野口琢郎のエッセイ「京都西陣から」 第71回

「近況」

どんどん月日が流れ、あっという間に関西も梅雨の時期になりました。
2月8日に我が子が生まれ、思えばあの頃はまだ新型コロナウィルスがここまで世界に大打撃を与える事になるとは、想像もしていませんでした。
現時点で日本国内は緊急事態宣言も解除され、京都はほとんど新たな感染者は出ていないので、
まだ十分に警戒しつつも、日常生活においての極度の緊張状態からは少し解放されました。
とはいえ、まだ外食に行こう、夜にちょっと飲みに出てみようという気にはなれませんが。
そういえば実は僕自身まさか!?という事件もありました。
5月のある日、昼に急な37.3度の発熱があり、その後平熱に戻ったものの、夜にまた37.3度の熱、急遽父の判断で実家の蔵に隔離される事となりました。
発熱以外には少しだけ咳が出たのですが、夜の内にまた平熱に戻り、その後は発熱は治まりました。
家族が京都市の新型コロナ相談センターに問い合わせてくれた所、京都の感染状況と僕の症状からして、新型コロナの心配はほとんど無いものと思われますとの事で、
心配であればかかりつけ医に診察をしてもらってくださいという事だったので、いつも気管支喘息のお薬をもらっている呼吸器科の先生に診て頂きました。
ただ、僕の症状ではPCR検査の対象にはならないという事で、肺のレントゲンと普通の血液検査だけしてもらって、特に異常無しという事だったのですが、
もしも、軽症状の新型コロナだったとしたら家族にうつすかもしれないと思うと心配で、PCR検査を受けさせてさえもらえないというシステムには疑問を感じました。
とはいえ、念の為と2週間も蔵に隔離されるというのはかなり辛く、それで逆に体を弱めそうだったので、家族と相談して、元の生活に戻りました。
その後、僕も家族にも体調に変化は無かったので本当に良かったです。
ちなみに、実家は古い京町家なので蔵があるのですが、昔は父が西陣の箔押しの仕事を蔵でしていたもので、テレビや布団もあります。

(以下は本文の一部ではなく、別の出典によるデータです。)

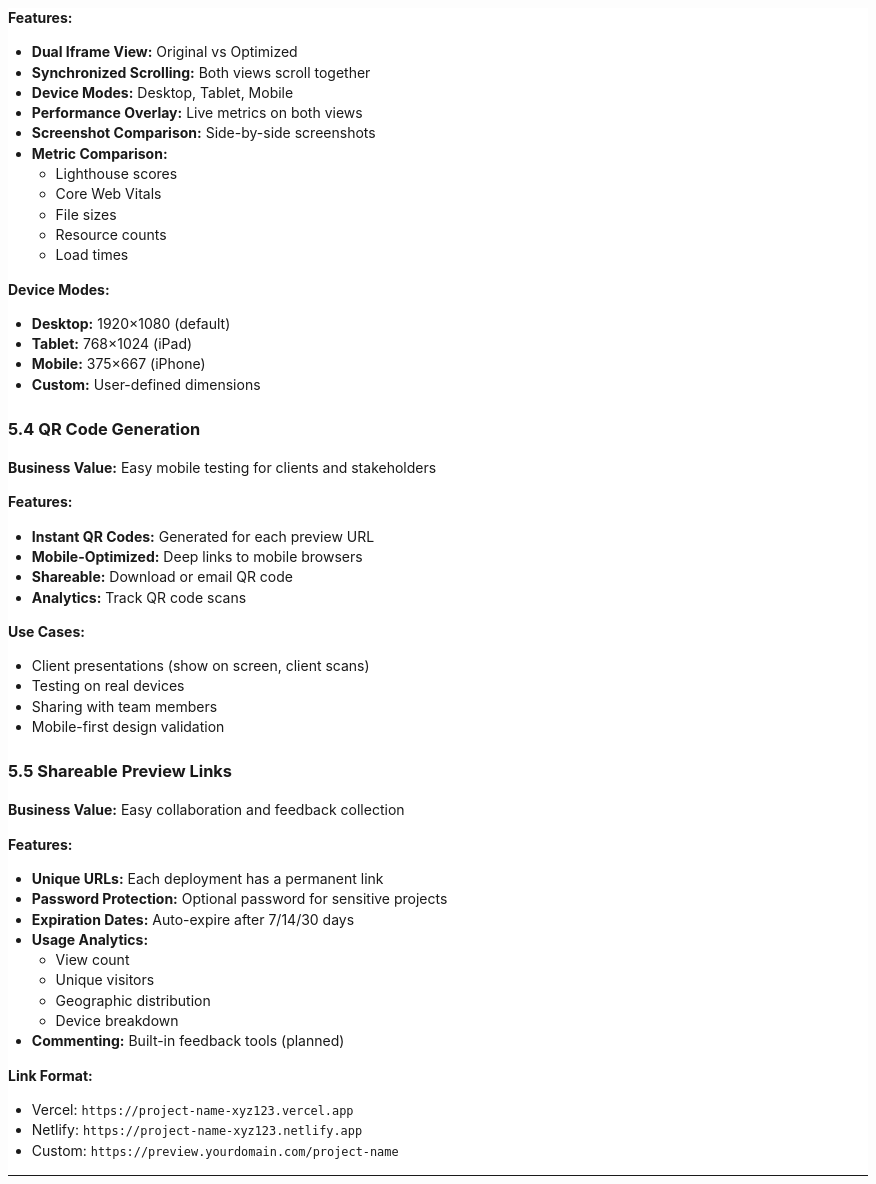 **Features:**
- **Dual Iframe View:** Original vs Optimized
- **Synchronized Scrolling:** Both views scroll together
- **Device Modes:** Desktop, Tablet, Mobile
- **Performance Overlay:** Live metrics on both views
- **Screenshot Comparison:** Side-by-side screenshots
- **Metric Comparison:**
  - Lighthouse scores
  - Core Web Vitals
  - File sizes
  - Resource counts
  - Load times

**Device Modes:**
- **Desktop:** 1920×1080 (default)
- **Tablet:** 768×1024 (iPad)
- **Mobile:** 375×667 (iPhone)
- **Custom:** User-defined dimensions

### 5.4 QR Code Generation
**Business Value:** Easy mobile testing for clients and stakeholders

**Features:**
- **Instant QR Codes:** Generated for each preview URL
- **Mobile-Optimized:** Deep links to mobile browsers
- **Shareable:** Download or email QR code
- **Analytics:** Track QR code scans

**Use Cases:**
- Client presentations (show on screen, client scans)
- Testing on real devices
- Sharing with team members
- Mobile-first design validation

### 5.5 Shareable Preview Links
**Business Value:** Easy collaboration and feedback collection

**Features:**
- **Unique URLs:** Each deployment has a permanent link
- **Password Protection:** Optional password for sensitive projects
- **Expiration Dates:** Auto-expire after 7/14/30 days
- **Usage Analytics:**
  - View count
  - Unique visitors
  - Geographic distribution
  - Device breakdown
- **Commenting:** Built-in feedback tools (planned)

**Link Format:**
- Vercel: `https://project-name-xyz123.vercel.app`
- Netlify: `https://project-name-xyz123.netlify.app`
- Custom: `https://preview.yourdomain.com/project-name`

---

ここしばらくエッセイの内容が子供の事ばかりになってしまっているので、今回は控えめにしようと思っていますが、
最近よく声を発し、こちらが笑顔を見せると笑顔で返してくれるようになり、それが何よりの癒しになっています。
ただ4ヶ月で体重がすでに8.8kgと、10ヶ月の赤ちゃんの平均体重と同じ重さになっており、かなりプクプクです。
(ほとんど母乳でミルクは1日に1回程度なのですが、とにかくよく飲むもので)
なので、実はつい先日、ついに抱っこが原因でギックリ腰になってしまい、2日間程は安静が必要で、
抱っこはもちろん全く家事育児をできなくなってしまったので妻に申し訳なかったのですが、コルセットをしながら徐々に復帰できました。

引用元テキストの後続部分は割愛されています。